December 10, 2009
MSF General Director Christopher Stokes Doctors Without Borders/Médecins Sans Frontières (MSF) has started to work again in Afghanistan after an absence of five years. MSF General Director Christopher Stokes, has extensive work experience in the country, and he has recently been back to take stock of the MSF projects. MSF has just started working in the only public general hospital still functioning in Helmand, in the provincial capital Lashkargah. This is a hospital that has, over the last few years, been the recipient of a great deal of overseas aid. Yet when I walked through the different wards, what I found most striking was the absence of patients. Generally only a third of beds are occupied. On the morning of our visit, we counted 40 patients for 124 beds.

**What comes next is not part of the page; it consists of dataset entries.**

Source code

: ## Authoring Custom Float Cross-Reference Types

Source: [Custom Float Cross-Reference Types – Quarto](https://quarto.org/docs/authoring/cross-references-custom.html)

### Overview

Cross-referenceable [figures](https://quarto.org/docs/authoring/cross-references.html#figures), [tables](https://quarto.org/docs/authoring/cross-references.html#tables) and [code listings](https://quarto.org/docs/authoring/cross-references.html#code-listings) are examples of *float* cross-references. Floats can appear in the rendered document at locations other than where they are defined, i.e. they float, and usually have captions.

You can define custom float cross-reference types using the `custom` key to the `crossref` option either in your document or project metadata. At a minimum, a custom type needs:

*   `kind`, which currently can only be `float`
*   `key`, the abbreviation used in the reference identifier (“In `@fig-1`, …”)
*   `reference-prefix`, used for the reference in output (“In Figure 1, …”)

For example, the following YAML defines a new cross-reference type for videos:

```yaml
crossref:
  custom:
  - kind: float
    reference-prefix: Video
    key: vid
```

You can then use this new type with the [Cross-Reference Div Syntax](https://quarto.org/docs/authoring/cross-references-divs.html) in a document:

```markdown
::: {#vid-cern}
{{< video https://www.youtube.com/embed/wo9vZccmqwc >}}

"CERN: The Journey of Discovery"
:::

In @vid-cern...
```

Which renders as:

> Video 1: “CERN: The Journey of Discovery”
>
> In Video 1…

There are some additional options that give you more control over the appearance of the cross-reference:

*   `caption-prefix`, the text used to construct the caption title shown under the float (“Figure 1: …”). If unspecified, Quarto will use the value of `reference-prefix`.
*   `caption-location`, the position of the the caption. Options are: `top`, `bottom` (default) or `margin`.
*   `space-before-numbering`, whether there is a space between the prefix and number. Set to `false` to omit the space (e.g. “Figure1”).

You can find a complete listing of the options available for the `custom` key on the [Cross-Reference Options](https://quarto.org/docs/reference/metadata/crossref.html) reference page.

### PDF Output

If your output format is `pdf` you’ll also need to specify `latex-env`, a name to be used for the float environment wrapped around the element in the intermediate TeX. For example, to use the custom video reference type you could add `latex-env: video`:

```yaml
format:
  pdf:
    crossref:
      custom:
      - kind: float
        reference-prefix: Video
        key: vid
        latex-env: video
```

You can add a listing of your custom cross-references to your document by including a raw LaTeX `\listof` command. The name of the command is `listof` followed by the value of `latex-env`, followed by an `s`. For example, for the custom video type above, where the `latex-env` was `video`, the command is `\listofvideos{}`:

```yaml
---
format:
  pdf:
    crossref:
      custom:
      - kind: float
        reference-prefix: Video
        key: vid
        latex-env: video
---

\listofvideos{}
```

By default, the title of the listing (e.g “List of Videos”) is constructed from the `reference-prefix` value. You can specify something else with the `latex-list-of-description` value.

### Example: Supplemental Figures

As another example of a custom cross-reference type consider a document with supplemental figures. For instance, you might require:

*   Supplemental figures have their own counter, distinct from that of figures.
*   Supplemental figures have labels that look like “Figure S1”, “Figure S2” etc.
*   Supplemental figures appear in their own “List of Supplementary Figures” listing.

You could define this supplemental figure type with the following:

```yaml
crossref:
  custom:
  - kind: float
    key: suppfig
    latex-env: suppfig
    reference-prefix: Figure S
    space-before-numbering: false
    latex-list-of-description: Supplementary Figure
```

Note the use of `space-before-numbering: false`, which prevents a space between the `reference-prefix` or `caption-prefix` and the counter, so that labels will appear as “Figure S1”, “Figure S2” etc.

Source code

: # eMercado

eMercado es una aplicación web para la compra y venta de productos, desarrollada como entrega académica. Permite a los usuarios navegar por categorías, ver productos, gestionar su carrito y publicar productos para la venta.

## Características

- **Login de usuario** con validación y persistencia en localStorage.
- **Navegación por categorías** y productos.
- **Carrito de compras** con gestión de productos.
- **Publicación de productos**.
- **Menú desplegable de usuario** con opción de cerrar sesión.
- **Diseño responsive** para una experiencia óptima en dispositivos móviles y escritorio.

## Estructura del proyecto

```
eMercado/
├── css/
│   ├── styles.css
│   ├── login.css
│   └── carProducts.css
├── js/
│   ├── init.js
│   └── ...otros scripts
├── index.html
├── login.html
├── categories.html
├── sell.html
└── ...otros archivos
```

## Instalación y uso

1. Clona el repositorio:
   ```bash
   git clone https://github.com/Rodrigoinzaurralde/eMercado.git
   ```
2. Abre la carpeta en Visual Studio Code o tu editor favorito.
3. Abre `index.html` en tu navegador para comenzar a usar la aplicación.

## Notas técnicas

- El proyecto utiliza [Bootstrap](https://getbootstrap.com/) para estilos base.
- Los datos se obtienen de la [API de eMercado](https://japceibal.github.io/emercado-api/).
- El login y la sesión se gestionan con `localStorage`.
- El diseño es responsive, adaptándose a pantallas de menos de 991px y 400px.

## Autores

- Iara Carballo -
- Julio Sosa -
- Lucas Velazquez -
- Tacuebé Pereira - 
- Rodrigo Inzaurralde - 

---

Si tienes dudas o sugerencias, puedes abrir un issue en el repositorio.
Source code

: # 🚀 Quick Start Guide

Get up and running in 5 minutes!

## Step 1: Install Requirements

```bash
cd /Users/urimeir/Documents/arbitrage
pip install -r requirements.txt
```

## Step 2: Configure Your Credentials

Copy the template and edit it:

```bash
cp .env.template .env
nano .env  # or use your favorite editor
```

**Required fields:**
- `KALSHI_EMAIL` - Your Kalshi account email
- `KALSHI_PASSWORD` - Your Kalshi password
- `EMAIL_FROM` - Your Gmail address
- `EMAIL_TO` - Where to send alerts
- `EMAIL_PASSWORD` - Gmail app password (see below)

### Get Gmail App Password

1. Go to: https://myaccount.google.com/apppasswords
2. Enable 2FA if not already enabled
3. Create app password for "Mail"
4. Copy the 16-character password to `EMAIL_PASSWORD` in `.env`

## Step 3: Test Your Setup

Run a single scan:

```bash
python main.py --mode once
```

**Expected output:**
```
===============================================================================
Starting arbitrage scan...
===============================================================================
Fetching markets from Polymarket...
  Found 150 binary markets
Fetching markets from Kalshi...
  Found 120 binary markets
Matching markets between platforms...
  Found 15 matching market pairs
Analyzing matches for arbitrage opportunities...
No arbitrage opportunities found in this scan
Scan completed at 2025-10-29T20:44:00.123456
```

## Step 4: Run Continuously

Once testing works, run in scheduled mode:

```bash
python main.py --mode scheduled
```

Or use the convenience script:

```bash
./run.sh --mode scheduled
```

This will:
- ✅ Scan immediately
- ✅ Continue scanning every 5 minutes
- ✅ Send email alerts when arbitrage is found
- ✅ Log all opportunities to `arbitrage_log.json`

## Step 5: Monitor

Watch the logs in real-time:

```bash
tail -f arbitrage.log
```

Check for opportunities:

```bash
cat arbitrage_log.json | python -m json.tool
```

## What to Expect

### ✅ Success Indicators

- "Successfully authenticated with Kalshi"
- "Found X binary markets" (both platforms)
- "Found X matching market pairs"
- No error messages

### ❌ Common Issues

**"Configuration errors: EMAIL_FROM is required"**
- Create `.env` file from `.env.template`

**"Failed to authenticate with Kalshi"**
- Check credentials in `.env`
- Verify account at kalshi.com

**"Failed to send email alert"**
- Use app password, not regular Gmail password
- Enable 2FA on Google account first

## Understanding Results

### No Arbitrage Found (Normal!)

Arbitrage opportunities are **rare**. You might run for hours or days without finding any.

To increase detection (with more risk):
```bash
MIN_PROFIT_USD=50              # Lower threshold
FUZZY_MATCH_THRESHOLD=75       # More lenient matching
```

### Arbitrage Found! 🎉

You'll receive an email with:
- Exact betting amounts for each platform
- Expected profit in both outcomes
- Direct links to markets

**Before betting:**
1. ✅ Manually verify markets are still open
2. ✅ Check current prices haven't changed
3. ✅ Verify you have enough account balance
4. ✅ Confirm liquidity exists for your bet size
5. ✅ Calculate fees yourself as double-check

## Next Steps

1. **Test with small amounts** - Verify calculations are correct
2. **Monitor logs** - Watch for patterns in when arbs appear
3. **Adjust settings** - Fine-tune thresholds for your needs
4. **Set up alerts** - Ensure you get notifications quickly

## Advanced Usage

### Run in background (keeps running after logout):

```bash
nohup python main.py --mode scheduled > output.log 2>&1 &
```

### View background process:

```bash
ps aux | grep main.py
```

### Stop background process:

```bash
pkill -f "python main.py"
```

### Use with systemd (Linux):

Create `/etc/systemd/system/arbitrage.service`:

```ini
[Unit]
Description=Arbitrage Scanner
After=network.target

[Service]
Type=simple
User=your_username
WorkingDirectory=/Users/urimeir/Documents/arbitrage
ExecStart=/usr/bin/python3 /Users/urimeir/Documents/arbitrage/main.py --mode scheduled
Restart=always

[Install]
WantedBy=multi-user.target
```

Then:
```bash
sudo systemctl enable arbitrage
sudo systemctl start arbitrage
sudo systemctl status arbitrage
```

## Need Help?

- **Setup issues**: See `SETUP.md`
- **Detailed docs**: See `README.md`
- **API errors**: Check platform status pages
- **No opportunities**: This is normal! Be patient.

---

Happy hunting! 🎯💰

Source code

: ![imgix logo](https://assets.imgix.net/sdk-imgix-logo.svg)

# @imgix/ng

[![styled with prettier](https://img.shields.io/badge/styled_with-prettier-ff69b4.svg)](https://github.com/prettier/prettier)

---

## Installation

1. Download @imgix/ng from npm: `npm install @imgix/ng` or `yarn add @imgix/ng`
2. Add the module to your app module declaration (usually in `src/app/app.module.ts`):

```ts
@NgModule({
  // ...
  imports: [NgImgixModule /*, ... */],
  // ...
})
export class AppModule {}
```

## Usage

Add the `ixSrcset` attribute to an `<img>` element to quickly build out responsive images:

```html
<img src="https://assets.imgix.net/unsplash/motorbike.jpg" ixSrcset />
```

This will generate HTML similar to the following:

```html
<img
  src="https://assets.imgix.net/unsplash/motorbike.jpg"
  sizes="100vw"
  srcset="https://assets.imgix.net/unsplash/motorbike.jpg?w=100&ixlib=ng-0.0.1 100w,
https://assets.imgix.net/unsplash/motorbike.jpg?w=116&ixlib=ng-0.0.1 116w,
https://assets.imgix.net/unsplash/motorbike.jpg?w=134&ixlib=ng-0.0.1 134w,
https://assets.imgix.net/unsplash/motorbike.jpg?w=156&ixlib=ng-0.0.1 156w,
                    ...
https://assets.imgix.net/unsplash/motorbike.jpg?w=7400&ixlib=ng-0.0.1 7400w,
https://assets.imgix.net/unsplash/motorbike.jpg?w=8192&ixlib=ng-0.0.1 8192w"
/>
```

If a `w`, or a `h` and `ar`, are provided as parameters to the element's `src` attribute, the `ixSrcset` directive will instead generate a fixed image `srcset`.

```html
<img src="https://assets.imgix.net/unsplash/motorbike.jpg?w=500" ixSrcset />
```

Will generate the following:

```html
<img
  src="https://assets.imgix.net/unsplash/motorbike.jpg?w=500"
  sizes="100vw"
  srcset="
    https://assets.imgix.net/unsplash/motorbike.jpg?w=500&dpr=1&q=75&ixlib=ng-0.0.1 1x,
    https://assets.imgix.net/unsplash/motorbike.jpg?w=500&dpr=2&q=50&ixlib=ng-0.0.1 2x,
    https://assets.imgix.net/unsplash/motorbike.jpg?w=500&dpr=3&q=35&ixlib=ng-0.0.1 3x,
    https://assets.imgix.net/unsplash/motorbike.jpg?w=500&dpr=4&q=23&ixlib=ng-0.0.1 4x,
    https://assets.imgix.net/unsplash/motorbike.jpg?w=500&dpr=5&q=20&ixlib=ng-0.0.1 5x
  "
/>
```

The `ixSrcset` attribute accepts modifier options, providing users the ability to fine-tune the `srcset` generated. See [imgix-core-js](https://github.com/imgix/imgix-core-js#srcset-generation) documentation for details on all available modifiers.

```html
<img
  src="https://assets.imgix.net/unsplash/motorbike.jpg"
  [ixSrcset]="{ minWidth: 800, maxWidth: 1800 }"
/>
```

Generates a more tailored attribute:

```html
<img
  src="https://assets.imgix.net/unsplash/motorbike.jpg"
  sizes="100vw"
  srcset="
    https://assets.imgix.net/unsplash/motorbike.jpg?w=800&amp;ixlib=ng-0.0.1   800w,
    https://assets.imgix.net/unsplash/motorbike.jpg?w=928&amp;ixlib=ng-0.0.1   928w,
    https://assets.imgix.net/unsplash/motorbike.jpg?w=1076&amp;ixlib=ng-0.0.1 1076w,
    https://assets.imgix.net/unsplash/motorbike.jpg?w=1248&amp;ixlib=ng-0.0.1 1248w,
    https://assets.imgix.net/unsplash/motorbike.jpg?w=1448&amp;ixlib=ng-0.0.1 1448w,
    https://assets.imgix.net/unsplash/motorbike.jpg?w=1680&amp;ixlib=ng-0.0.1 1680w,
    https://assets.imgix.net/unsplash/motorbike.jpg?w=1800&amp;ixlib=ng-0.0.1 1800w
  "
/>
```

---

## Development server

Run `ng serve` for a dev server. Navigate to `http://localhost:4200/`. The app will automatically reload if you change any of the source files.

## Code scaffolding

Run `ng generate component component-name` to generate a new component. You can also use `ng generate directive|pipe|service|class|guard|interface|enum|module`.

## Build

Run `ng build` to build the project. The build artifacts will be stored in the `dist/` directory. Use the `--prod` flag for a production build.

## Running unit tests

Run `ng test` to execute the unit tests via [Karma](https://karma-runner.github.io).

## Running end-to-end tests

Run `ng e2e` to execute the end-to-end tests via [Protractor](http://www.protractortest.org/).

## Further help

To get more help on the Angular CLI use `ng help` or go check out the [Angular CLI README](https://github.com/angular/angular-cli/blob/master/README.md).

Afghanistan 2009 © Erwin Vantland/MSF A sign at the entrance to MSF's maternity ward in Ahmed Shah Baba hospital in eastern Kabul says that all care is free and that any violation of this rule should be reported to the hospital director. While the hospital may not be operating to its capacity, it is nevertheless full of donations of sophisticated medical equipment. Digital x-ray machines from Europe and China, laboratory machines, surgical equipment and scialytic lamps—many still unpacked—are piled up in the basement. They were donated by governments, through the provincial reconstruction teams of the International Security Assistance Force (ISAF) or via direct bilateral aid. Usually with little explanation or instruction.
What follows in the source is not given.